CheckMK 2.2 - Delay service notifications doesn't work

marczako · October 27, 2023, 9:12pm

Checkmk Raw Edition 2.2.0p12
Ubuntu 22.04.3 LTS (Jammy Jellyfish)

Hello,

I want to setup delay notifications for services.
I’ve made a test on one host in folder “Passive”.

I have configured rule for e-mail notification and it works.
I have configured delay services notification for 5 minutes per “Passive” folder where this host exist.
In parameters of services on this specific host I can see “Delay service notifications Rule 1 in Pasive 5 minutes” and in rules i see that it matches to the host and service.

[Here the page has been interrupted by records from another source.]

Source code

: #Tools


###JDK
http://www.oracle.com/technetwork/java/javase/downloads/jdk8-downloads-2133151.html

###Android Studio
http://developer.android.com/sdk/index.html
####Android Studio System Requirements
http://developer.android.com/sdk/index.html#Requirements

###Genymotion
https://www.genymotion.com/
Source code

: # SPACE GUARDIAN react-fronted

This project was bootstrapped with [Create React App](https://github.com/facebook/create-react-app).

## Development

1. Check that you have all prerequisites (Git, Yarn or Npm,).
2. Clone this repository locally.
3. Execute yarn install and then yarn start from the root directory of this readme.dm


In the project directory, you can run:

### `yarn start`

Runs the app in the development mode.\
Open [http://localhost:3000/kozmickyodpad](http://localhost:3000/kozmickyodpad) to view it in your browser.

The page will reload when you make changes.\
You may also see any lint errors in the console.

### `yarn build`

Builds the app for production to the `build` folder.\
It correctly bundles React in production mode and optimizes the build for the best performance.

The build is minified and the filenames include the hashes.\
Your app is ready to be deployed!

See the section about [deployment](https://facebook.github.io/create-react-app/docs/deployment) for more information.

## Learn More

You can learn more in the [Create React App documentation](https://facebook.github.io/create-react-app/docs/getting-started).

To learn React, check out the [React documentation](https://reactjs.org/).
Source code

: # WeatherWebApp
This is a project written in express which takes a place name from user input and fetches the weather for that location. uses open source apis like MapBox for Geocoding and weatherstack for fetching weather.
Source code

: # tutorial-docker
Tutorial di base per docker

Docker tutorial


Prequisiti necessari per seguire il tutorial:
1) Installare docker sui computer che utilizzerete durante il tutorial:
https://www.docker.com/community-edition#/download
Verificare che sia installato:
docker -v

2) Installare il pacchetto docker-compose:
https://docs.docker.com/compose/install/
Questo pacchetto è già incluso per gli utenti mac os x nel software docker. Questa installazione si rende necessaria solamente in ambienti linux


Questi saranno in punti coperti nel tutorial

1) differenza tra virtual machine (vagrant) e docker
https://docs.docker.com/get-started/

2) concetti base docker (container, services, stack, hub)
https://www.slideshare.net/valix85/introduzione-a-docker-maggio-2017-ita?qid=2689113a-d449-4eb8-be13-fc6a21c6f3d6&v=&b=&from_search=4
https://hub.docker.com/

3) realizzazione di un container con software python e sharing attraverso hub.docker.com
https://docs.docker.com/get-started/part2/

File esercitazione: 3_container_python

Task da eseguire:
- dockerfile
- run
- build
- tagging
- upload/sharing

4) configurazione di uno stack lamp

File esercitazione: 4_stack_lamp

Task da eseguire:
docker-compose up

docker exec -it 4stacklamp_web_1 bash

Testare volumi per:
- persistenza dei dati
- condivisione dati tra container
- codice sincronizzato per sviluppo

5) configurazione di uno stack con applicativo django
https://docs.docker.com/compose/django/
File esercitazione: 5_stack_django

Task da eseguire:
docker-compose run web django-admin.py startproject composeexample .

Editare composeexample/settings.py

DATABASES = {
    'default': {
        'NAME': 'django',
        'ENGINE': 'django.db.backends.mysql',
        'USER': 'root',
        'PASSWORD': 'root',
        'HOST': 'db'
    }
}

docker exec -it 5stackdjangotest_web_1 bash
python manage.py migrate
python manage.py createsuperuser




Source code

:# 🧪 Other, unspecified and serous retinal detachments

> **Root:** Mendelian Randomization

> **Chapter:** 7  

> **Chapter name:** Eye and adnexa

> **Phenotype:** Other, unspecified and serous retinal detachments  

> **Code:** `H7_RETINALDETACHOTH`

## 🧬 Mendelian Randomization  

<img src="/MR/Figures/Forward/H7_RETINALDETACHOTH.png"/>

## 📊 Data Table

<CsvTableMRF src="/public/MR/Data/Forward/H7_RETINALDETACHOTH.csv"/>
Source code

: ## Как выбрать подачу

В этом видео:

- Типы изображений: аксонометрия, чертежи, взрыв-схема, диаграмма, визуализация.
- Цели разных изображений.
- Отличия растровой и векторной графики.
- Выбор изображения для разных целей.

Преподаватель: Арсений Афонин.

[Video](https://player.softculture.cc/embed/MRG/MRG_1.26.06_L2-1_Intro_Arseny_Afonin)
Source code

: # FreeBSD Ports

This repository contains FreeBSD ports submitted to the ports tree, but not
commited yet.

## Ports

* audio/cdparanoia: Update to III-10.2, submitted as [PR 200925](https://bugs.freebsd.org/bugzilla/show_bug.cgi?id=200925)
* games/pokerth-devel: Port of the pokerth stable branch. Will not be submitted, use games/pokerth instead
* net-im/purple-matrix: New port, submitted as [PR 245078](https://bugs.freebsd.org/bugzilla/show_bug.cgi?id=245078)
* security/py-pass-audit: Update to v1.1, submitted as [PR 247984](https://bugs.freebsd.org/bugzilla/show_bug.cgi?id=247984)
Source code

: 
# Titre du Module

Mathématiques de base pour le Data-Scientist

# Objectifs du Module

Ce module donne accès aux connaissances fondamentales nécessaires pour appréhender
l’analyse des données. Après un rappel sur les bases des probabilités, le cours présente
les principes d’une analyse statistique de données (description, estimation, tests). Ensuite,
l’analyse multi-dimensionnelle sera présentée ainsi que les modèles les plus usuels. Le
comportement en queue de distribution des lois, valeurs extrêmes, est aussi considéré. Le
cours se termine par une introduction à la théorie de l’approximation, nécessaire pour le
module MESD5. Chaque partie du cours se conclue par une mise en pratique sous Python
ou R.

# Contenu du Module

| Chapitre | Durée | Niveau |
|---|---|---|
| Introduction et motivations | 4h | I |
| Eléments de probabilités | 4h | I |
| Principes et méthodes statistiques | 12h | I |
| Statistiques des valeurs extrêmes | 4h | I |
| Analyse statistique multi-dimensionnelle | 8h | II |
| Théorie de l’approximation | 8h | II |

When service change state notification appears immediately. In events of services I can see:

Events od service:
Final notification result 38 m SERVICE NOTIFICATION RESULT EXIT_CODE (SUCCESS) Spooled mail to local mail transmission agent

User notification 38 m SERVICE NOTIFICATION NOTIFY (WARNING) Total CPU: 9.93% (warn/crit at 4.00%/99.00%)WARN

Core produced a notification 38 m SERVICE NOTIFICATION NOTIFY (WARNING) Total CPU: 9.93% (warn/crit at 4.00%/99.00%)WARN

Service alert 38 m SERVICE ALERT

What I do wrong or what changes in 2.2?
I have another monitoring with version 2.1 and there it’s working like should…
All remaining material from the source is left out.